ID Flag Algorithm Complexity Notes
0 -o 0 ORIGINAL O(1) input ordering, baseline
1 -o 1 RANDOM O(n) random permutation, worst-case baseline
2 -o 2 SORT O(n log n) degree-descending sort
3 -o 3 HUBSORT O(n log n) hubs first (full degree sort)
4 -o 4 HUBCLUSTER O(n) hubs first, non-hubs keep original order
5 -o 5 DBG O(n) logarithmic degree buckets
6 -o 6 HUBSORTDBG O(n log n) DBG buckets + degree sort within
7 -o 7 HUBCLUSTERDBG O(n) DBG buckets + hub-cluster within
8 -o 8 RABBITORDER O(n log n + m) Louvain + dendrogram DFS; variants csr (default), boost
9 -o 9 GORDER O(n·w + m) sliding-window greedy, w=5; high cache quality, slow reorder
10 -o 10 CORDER O(n log n) cache-aware bandwidth reduction
11 -o 11 RCM O(n log n + m) Reverse Cuthill–McKee; variants default, bnf
12 -o 12 GraphBrewOrder O(n log n + m) composable pipeline — see GraphBrewOrder
13 -o 13:<file> MAP O(n) load permutation from .lo / .so file
14 -o 14 AdaptiveOrder varies ML selector; research-only, see AdaptiveOrder-ML
15 -o 15 LeidenOrder O(n log n + m) native GVE-Leiden, no post-ordering layer
16 -o 16 GoGraphOrder O(m log d + n log n) maximises forward-edge fraction

When to use what

Workload First try Why
Power-law social graph + PR 12:hrab or 12:leiden best cache quality on community-strong graphs
Mesh / road network 12:rcm or 11:bnf RCM reduces bandwidth on sparse near-planar graphs
Iterative PR / SpMV with many trials 12:hrab, 12:leiden high quality amortises preprocessing cost
Single-pass BFS / SSSP from one source HUBCLUSTERDBG (7) or 12:rabbit cheap reorder, hub-cached frontier
Dynamic / frequently-updated graph 12:streaming or RABBITORDER (8) low memory + low reorder time
Quick experimentation, any graph HUBCLUSTERDBG (7) O(n), often within 10% of the best
Comparing against Gorder GORDER (9) the heavyweight cache-quality baseline

Algorithm details

Baselines (0, 1)

ORIGINAL (-o 0) keeps the input ordering. Always run this first to know what you're improving over.

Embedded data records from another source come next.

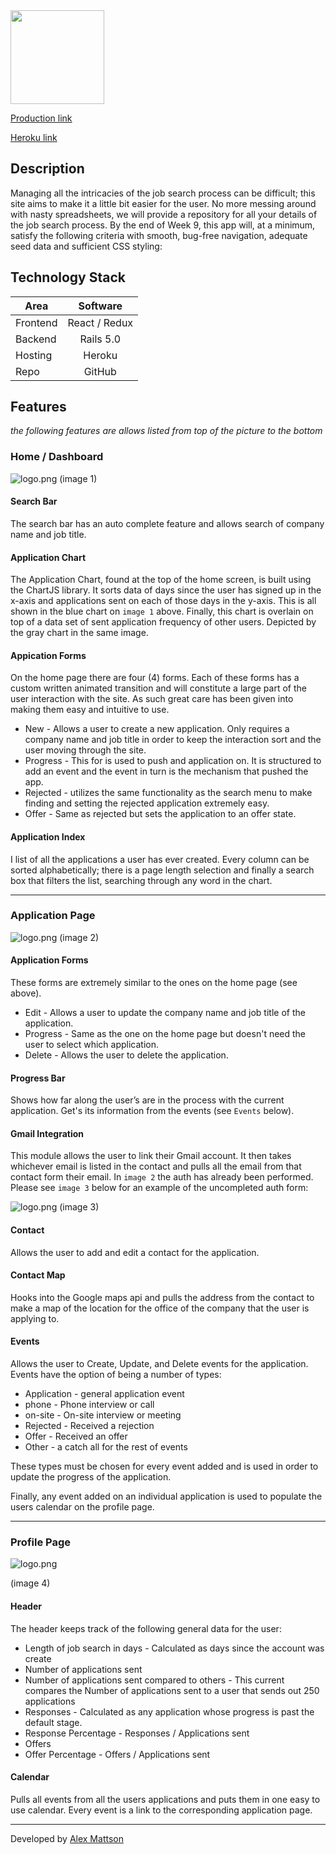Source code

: <a href='http://www.joblogged.com'>
	<img src="https://s13.postimg.org/lnbhemlav/logo.png" height="150">
</a>


[Production link][production]

[Heroku link][heroku]

[production]: https://www.joblogged.com
[heroku]: http://joblogged.herokuapp.com

## Description

Managing all the intricacies of the job search process can be difficult; this site aims to make it a little bit easier for the user. No more messing around with nasty spreadsheets, we will provide a repository for all your details of the job search process. By the end of Week 9, this app will, at a minimum, satisfy the following criteria with smooth, bug-free navigation, adequate seed data and sufficient CSS styling:

## Technology Stack

| Area               | Software      |
| ---------------    |:-------------:|
| Frontend           | React / Redux |
| Backend            | Rails 5.0     |   
| Hosting      		   | Heroku        |
| Repo      		   | GitHub        |

## Features

*the following features are allows listed from top of the picture to the bottom*

### Home / Dashboard

![logo.png](https://s14.postimg.org/qo8oa76f5/Screen_Shot_2016_09_06_at_12_08_53_PM.png)
(image 1)

#### Search Bar

The search bar has an auto complete feature and allows search of company name and job title.

#### Application Chart

The Application Chart, found at the top of the home screen, is built using the ChartJS library. It sorts data of days since the user has signed up in the x-axis and applications sent on each of those days in the y-axis. This is all shown in the blue chart on `image 1` above. Finally, this chart is overlain on top of a data set of sent application frequency of other users. Depicted by the gray chart in the same image.

#### Appication Forms

On the home page there are four (4) forms. Each of these forms has a custom written animated transition and will constitute a large part of the user interaction with the site. As such great care has been given into making them easy and intuitive to use.

- New - Allows a user to create a new application. Only requires a company name and job title in order to keep the interaction sort and the user moving through the site.
- Progress - This for is used to push and application on. It is structured to add an event and the event in turn is the mechanism that pushed the app.
- Rejected - utilizes the same functionality as the search menu to make finding and setting the rejected application extremely easy.
- Offer - Same as rejected but sets the application to an offer state.


#### Application Index

I list of all the applications a user has ever created. Every column can be sorted alphabetically; there is a page length selection and finally a search box that filters the list, searching through any word in the chart.

__________

### Application Page

![logo.png](https://s9.postimg.org/7fp0n106n/application.png)
(image 2)

#### Application Forms

These forms are extremely similar to the ones on the home page (see above).

- Edit - Allows a user to update the company name and job title of the application.
- Progress - Same as the one on the home page but doesn't need the user to select which application.
- Delete - Allows the user to delete the application.

#### Progress Bar

Shows how far along the user’s are in the process with the current application. Get's its information from the events (see `Events` below).

#### Gmail Integration

This module allows the user to link their Gmail account. It then takes whichever email is listed in the contact and pulls all the email from that contact form their email. In `image 2` the auth has already been performed. Please see `image 3` below for an example of the uncompleted auth form:

![logo.png](https://s13.postimg.org/pfiq9tuxz/gmail_auth.png)
(image 3)


#### Contact

Allows the user to add and edit a contact for the application.

#### Contact Map

Hooks into the Google maps api and pulls the address from the contact to make a map of the location for the office of the company that the user is applying to.

#### Events

Allows the user to Create, Update, and Delete events for the application. Events have the option of being a number of types:
- Application - general application event
- phone - Phone interview or call
- on-site - On-site interview or meeting
- Rejected - Received a rejection
- Offer - Received an offer
- Other - a catch all for the rest of events

These types must be chosen for every event added and is used in order to update the progress of the application.

Finally, any event added on an individual application is used to populate the users calendar on the profile page.

__________

### Profile Page

![logo.png](https://s13.postimg.org/vj0atql7r/profile.png)

(image 4)

#### Header

The header keeps track of the following general data for the user:
- Length of job search in days - Calculated as days since the account was create
- Number of applications sent
- Number of applications sent compared to others - This current compares the Number of applications sent to a user that sends out 250 applications
- Responses - Calculated as any application whose progress is past the default stage.
- Response Percentage - Responses / Applications sent
- Offers
- Offer Percentage - Offers / Applications sent

#### Calendar

Pulls all events from all the users applications and puts them in one easy to use calendar. Every event is a link to the corresponding application page.

---
Developed by [Alex Mattson](http://www.alexmattson.com)
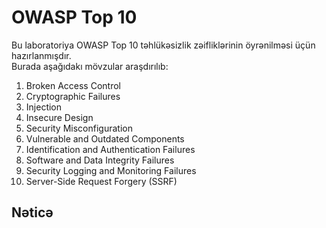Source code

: # OWASP Top 10

Bu laboratoriya OWASP Top 10 təhlükəsizlik zəifliklərinin öyrənilməsi üçün hazırlanmışdır.  
Burada aşağıdakı mövzular araşdırılıb:  

1. Broken Access Control  
2. Cryptographic Failures  
3. Injection  
4. Insecure Design  
5. Security Misconfiguration  
6. Vulnerable and Outdated Components  
7. Identification and Authentication Failures  
8. Software and Data Integrity Failures  
9. Security Logging and Monitoring Failures  
10. Server-Side Request Forgery (SSRF)

## Nəticə

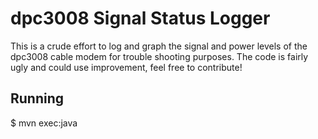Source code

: dpc3008 Signal Status Logger
======

This is a crude effort to log and graph the signal and power levels of the dpc3008 cable modem for trouble shooting purposes.  The code is fairly ugly and could use improvement, feel free to contribute!

Running
-------

$ mvn exec:java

RANDOM (-o 1) permutes vertices uniformly. Useful as a worst-case reference and as a starting state for evaluating deterministic reorderings on top of it.

Degree-based (2-7)

All cheap (O(n) or O(n log n)) and effective on power-law graphs where a small set of hubs dominates access frequency.

  • SORT (-o 2): sort all vertices by degree, descending.
  • HUBSORT (-o 3): same as SORT but framed around the hub idea.
  • HUBCLUSTER (-o 4): split into hubs (high-degree) and non-hubs, reorder only the hubs, leave the rest in input order. Preserves non-hub spatial structure.
  • DBG (-o 5): partition vertices into logarithmic degree buckets, place buckets contiguously. Hub bucket goes first.
  • HUBSORTDBG (-o 6): DBG bucketing + sort by degree inside each bucket.
  • HUBCLUSTERDBG (-o 7): DBG bucketing + hub-cluster inside each bucket. Reasonable default for power-law graphs when you want a cheap, predictable speedup.

Community-based (8)

RABBITORDER (-o 8) — single-pass parallel Louvain that builds a dendrogram of community merges, then orders vertices by DFS of that dendrogram. Fast (~2-10× slower than degree-based, much faster than Gorder) and produces high-quality cache locality on graphs with clear community structure.

Variants:

Flag Implementation
-o 8 or -o 8:csr native CSR implementation (default)
-o 8:boost original Boost-based implementation; requires Boost 1.58

The CSR variant has no Boost / numa / tcmalloc dependency and benchmarks slightly faster.

Heavyweight (9, 10)

GORDER (-o 9) — Wei et al. (2016). Sliding window of width 5 greedy vertex placement maximising a local cache-locality score (Gscore). Produces best-in-class cache hits but is serial and NP-hard in the limit; reorder time is typically 10-100× a community method on the same graph. Use for paper comparisons.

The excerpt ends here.